Researchers find that properties of Gold-nanorods can be tuned by applying external forces for devising sensors that can detect trace amounts of molecules
In a recent study, researchers have found that properties of Gold-nanorods can be tuned by applying external forces for devising sensors that can detect trace amounts of molecules, paving the way for more efficient way of detecting food contamination.
Gold nanorods have unique plasmonic properties. They can be used as sensors in the detection of minute amounts of particles (femto-moles of molecules) and also in the fluorescent enhancement of low-quantum yield molecules. To be used as sensors, they needed to arrange the particles in 2D arrays.
W. Zaibudeen and Ranjini Bandyopadhyay from the Raman Research Institute, Bangalore, an autonomous institute of the Department of Science & Technology, Govt. of India, tried to enhance the domain sizes of the ordered nanorods by applying an electric field. They changed the field's direction and amplitude, which provided them control over the domain morphologies.

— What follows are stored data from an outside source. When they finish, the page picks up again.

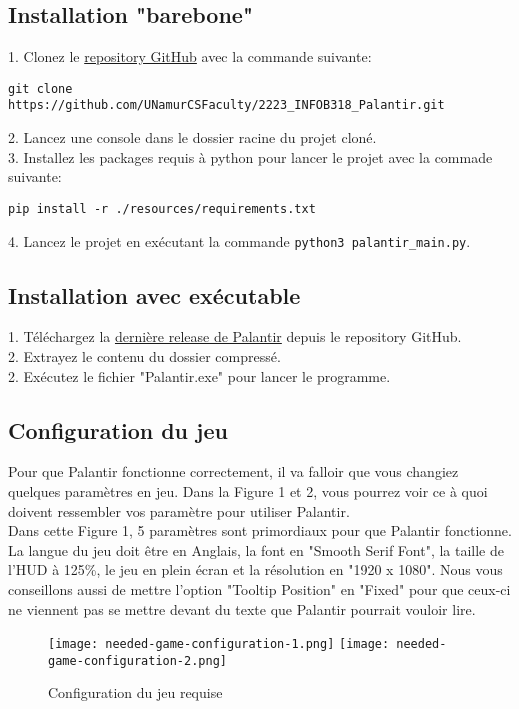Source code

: \subsection{Installation "barebone"}
1. Clonez le \href{https://github.com/UNamurCSFaculty/2223_INFOB318_Palantir}{repository GitHub} avec la commande suivante:
\begin{verbatim}
git clone https://github.com/UNamurCSFaculty/2223_INFOB318_Palantir.git
\end{verbatim}
2. Lancez une console dans le dossier racine du projet cloné.\\
3. Installez les packages requis à python pour lancer le projet avec la commade suivante:
\begin{verbatim}
pip install -r ./resources/requirements.txt
\end{verbatim}
4. Lancez le projet en exécutant la commande {\renewcommand{\fcolorbox}[4][]{#4}\texttt{python3 palantir_main.py}}.

\subsection{Installation avec exécutable}
1. Téléchargez la \href{https://github.com/UNamurCSFaculty/2223_INFOB318_Palantir/releases}{dernière release de Palantir} depuis le repository GitHub.\\
2. Extrayez le contenu du dossier compressé.\\
2. Exécutez le fichier "Palantir.exe" pour lancer le programme.

\subsection{Configuration du jeu}
Pour que Palantir fonctionne correctement, il va falloir que vous changiez quelques paramètres en jeu. Dans la Figure 1 et 2, vous pourrez voir ce à quoi doivent ressembler vos paramètre pour utiliser Palantir.\\

Dans cette Figure 1, 5 paramètres sont primordiaux pour que Palantir fonctionne. La langue du jeu doit être en Anglais, la font en "Smooth Serif Font", la taille de l'HUD à 125\%, le jeu en plein écran et la résolution en "1920 x 1080". Nous vous conseillons aussi de mettre l'option "Tooltip Position" en "Fixed" pour que ceux-ci ne viennent pas se mettre devant du texte que Palantir pourrait vouloir lire.
\begin{figure}[ht!]
    \begin{center}
        \texttt{[image: needed-game-configuration-1.png]}
        \texttt{[image: needed-game-configuration-2.png]}
    \end{center}
    \caption{Configuration du jeu requise}
\end{figure}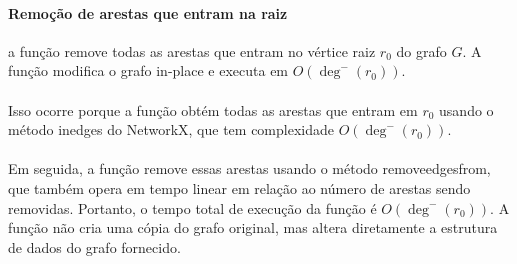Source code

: \documentclass[12pt,a4paper]{article}
\def\texttt#1{#1}%
\def\emph#1{#1}%
\def\_{}%
\begin{document}
\paragraph{Remoção de arestas que entram na raiz}
a função remove todas as arestas que entram no vértice raiz \(r_0\) do grafo \(G\). A função modifica o grafo \emph{in-place} e executa em \(O(\deg^-(r_0))\). 

\paragraph{}
Isso ocorre porque a função obtém todas as arestas que entram em \(r_0\) usando o método \texttt{in\_edges} do NetworkX, que tem complexidade \(O(\deg^-(r_0))\). 

\paragraph{}
Em seguida, a função remove essas arestas usando o método \texttt{remove\_edges\_from}, que também opera em tempo linear em relação ao número de arestas sendo removidas. Portanto, o tempo total de execução da função é \(O(\deg^-(r_0))\). A função não cria uma cópia do grafo original, mas altera diretamente a estrutura de dados do grafo fornecido. 
\end{document}

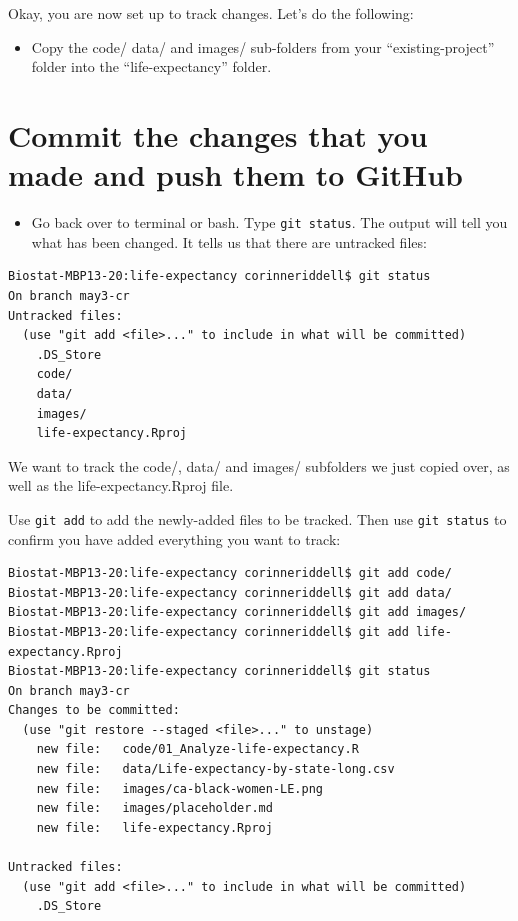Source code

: \documentclass[
]{book}
\providecommand{\tightlist}{%
  \setlength{\itemsep}{0pt}\setlength{\parskip}{0pt}}
\begin{document}
Okay, you are now set up to track changes. Let's do the following:

\begin{itemize}
\tightlist
\item
  Copy the code/ data/ and images/ sub-folders from your ``existing-project'' folder into the
  ``life-expectancy'' folder.
\end{itemize}

\hypertarget{commit-the-changes-that-you-made-and-push-them-to-github}{%
\section{Commit the changes that you made and push them to GitHub}\label{commit-the-changes-that-you-made-and-push-them-to-github}}

\begin{itemize}
\tightlist
\item
  Go back over to terminal or bash. Type \texttt{git\ status}. The output will tell you
  what has been changed. It tells us that there are untracked files:
\end{itemize}

\begin{verbatim}
Biostat-MBP13-20:life-expectancy corinneriddell$ git status
On branch may3-cr
Untracked files:
  (use "git add <file>..." to include in what will be committed)
    .DS_Store
    code/
    data/
    images/
    life-expectancy.Rproj
\end{verbatim}

We want to track the code/, data/ and images/ subfolders we just copied over, as
well as the life-expectancy.Rproj file.

Use \texttt{git\ add} to add the newly-added files to be tracked. Then use \texttt{git\ status}
to confirm you have added everything you want to track:

\begin{verbatim}
Biostat-MBP13-20:life-expectancy corinneriddell$ git add code/
Biostat-MBP13-20:life-expectancy corinneriddell$ git add data/
Biostat-MBP13-20:life-expectancy corinneriddell$ git add images/
Biostat-MBP13-20:life-expectancy corinneriddell$ git add life-expectancy.Rproj 
Biostat-MBP13-20:life-expectancy corinneriddell$ git status
On branch may3-cr
Changes to be committed:
  (use "git restore --staged <file>..." to unstage)
    new file:   code/01_Analyze-life-expectancy.R
    new file:   data/Life-expectancy-by-state-long.csv
    new file:   images/ca-black-women-LE.png
    new file:   images/placeholder.md
    new file:   life-expectancy.Rproj

Untracked files:
  (use "git add <file>..." to include in what will be committed)
    .DS_Store
\end{verbatim}
\end{document}
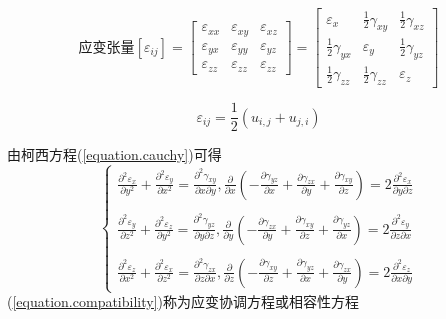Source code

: \documentclass{book}
\begin{document}
\begin{equation}
\text{应变张量}
[\varepsilon_{ij}]=
\left[
  \begin{array}{ccc}
  \varepsilon_{xx} & \varepsilon_{xy} & \varepsilon_{xz} \\
  \varepsilon_{yx} & \varepsilon_{yy} & \varepsilon_{yz} \\
  \varepsilon_{zz} & \varepsilon_{zz} & \varepsilon_{zz}
  \end{array}
\right]
=
\left[
  \begin{array}{ccc}
  \varepsilon_{x} & \frac{1}{2}\gamma_{xy} & \frac{1}{2}\gamma_{xz} \\
  \frac{1}{2}\gamma_{yx} & \varepsilon_{y} & \frac{1}{2}\gamma_{yz} \\
  \frac{1}{2}\gamma_{zz} & \frac{1}{2}\gamma_{zz} & \varepsilon_{z}
  \end{array}
\right]
\end{equation}

\begin{equation}
 \varepsilon_{ij}=\frac{1}{2}(u_{i,j}+u_{j,i})
\end{equation}

由柯西方程(\ref{equation.cauchy})可得
\begin{equation}
  \left\{
	\begin{array}{ll}
	\frac{\partial^2 \varepsilon_x }{\partial y^2} + \frac{\partial^2 \varepsilon_y }{\partial x^2} = \frac{\partial^2 \gamma_{xy}}{\partial x\partial y} , \frac{\partial}{\partial x}(- \frac{\partial \gamma_{yz}}{\partial x} +\frac{\partial \gamma_{zx}}{\partial y} +\frac{\partial \gamma_{xy}}{\partial z} ) = 2 \frac{\partial^2 \varepsilon_x}{\partial y\partial z}
	\\\\
	\frac{\partial^2 \varepsilon_y }{\partial z^2} + \frac{\partial^2 \varepsilon_z }{\partial y^2} = \frac{\partial^2 \gamma_{yz}}{\partial y\partial z} , \frac{\partial}{\partial y}(- \frac{\partial \gamma_{zx}}{\partial y} +\frac{\partial \gamma_{xy}}{\partial z} +\frac{\partial \gamma_{yz}}{\partial x} ) = 2 \frac{\partial^2 \varepsilon_y}{\partial z\partial x}
\\\\
	\frac{\partial^2 \varepsilon_z }{\partial x^2} + \frac{\partial^2 \varepsilon_x }{\partial z^2} = \frac{\partial^2 \gamma_{zx}}{\partial z\partial x} , \frac{\partial}{\partial z}(- \frac{\partial \gamma_{xy}}{\partial z} +\frac{\partial \gamma_{yz}}{\partial x} +\frac{\partial \gamma_{zx}}{\partial y} ) = 2 \frac{\partial^2 \varepsilon_z}{\partial x\partial y}
	\end{array}
	\right.
\label{equation.compatibility}
\end{equation}
(\ref{equation.compatibility})称为应变协调方程或相容性方程\\
\end{document}
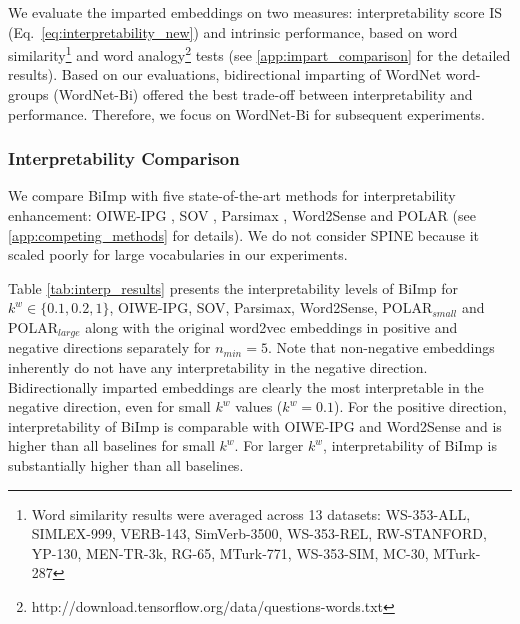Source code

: \documentclass[11pt,a4paper]{article}
\def\proposedmethod{BiImp}
\begin{document}
We evaluate the  imparted embeddings
on two measures: 
interpretability score IS (Eq.\
\eqref{eq:interpretability_new}) and intrinsic performance,
based on word similarity\footnote{Word similarity results
  were averaged across 13 datasets: WS-353-ALL, SIMLEX-999,
  VERB-143, SimVerb-3500, WS-353-REL, RW-STANFORD, YP-130,
  MEN-TR-3k, RG-65, MTurk-771, WS-353-SIM, MC-30, MTurk-287}
\citep{faruqui14communityEval} and word
analogy\footnote{http://download.tensorflow.org/data/questions-words.txt}
\citep{mikolov13word2vec_b} tests (see
\ref{app:impart_comparison} for the detailed results). Based
on our evaluations, bidirectional imparting of WordNet
word-groups (WordNet-Bi) offered the best trade-off between
interpretability and performance. Therefore, we focus on
WordNet-Bi for subsequent experiments.



\subsubsection{Interpretability Comparison}
We compare \proposedmethod{}
with five state-of-the-art methods for interpretability
enhancement: OIWE-IPG \citep{luo15online}, SOV
\citep{faruqui15sparse}, Parsimax \citep{park17rotated},
Word2Sense \citep{panigrahi19word2sense} and POLAR
\citep{mathew20polar} (see \ref{app:competing_methods} for
details).
We do not consider
SPINE \citep{subramanian18spine}  because it scaled poorly
for large vocabularies in our experiments.

Table
\ref{tab:interp_results} presents the interpretability
levels of \proposedmethod{} for $k^w \in \{0.1, 0.2, 1\}$,
OIWE-IPG, SOV, Parsimax, Word2Sense, POLAR$_{small}$ and
POLAR$_{large}$ along with the original word2vec embeddings
in positive and negative directions separately for $n_{min}
= 5$.  Note that non-negative embeddings inherently do not
have any interpretability in the negative
direction. Bidirectionally imparted embeddings are
clearly the most interpretable in the negative direction,
even for small $k^w$ values
($k^w = 0.1$). For the positive direction, interpretability
of \proposedmethod{} is comparable with OIWE-IPG and
Word2Sense and is higher than all baselines for
small $k^w$. For larger $k^w$, interpretability of
\proposedmethod{} is substantially higher than all baselines.
\end{document}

A colloidal droplet of gold nanorods (Au-NR) was placed in an electric field while it was evaporating. During this event, the nanorods formed an assembly which led to the formation of very minute and distinct structures or patterns. Observation of these structures helped the researchers to understand that these gold nanorods get pushed from the droplet’s centre to its edge due to the presence of an outward flow in the drop, resulting in the formation of the coffee stain-like patterns.
When these patterns were observed using a very powerful microscope, it was seen that, while most of the nanorods gathered along the outer edge of the ring, some particles remained in a scattered arrangement in the central part of the ring. This meant that there must have been a flow that counteracted the outward flow. This counter-flow occurred due to the Marangoni effect -- a phenomenon that results from the gradients in surface tension. This effect prevents the solid particles from depositing at the edge and hence prolongs the entire process. This work has been published in the journal ‘Soft Matter’ recently.
The research team studied how the Au-NRs react in the absence and presence of DC electric field. Multiple regions of homogeneously aligned Au-NR were detected in the absence of a DC electric field. When a DC electric field was applied perpendicular to the substrate, the Au-NRs at the outer coffee ring edge rotated and aligned along the applied field’s direction. However, in other regions of the coffee ring, the orientation of the Au-NR clusters was found to be insensitive to the presence of the electric field.
The scientists concluded that, by applying external forces, the properties of these nanorods can be tuned, leading to technological implications like devising sensors for detecting trace amounts of molecules.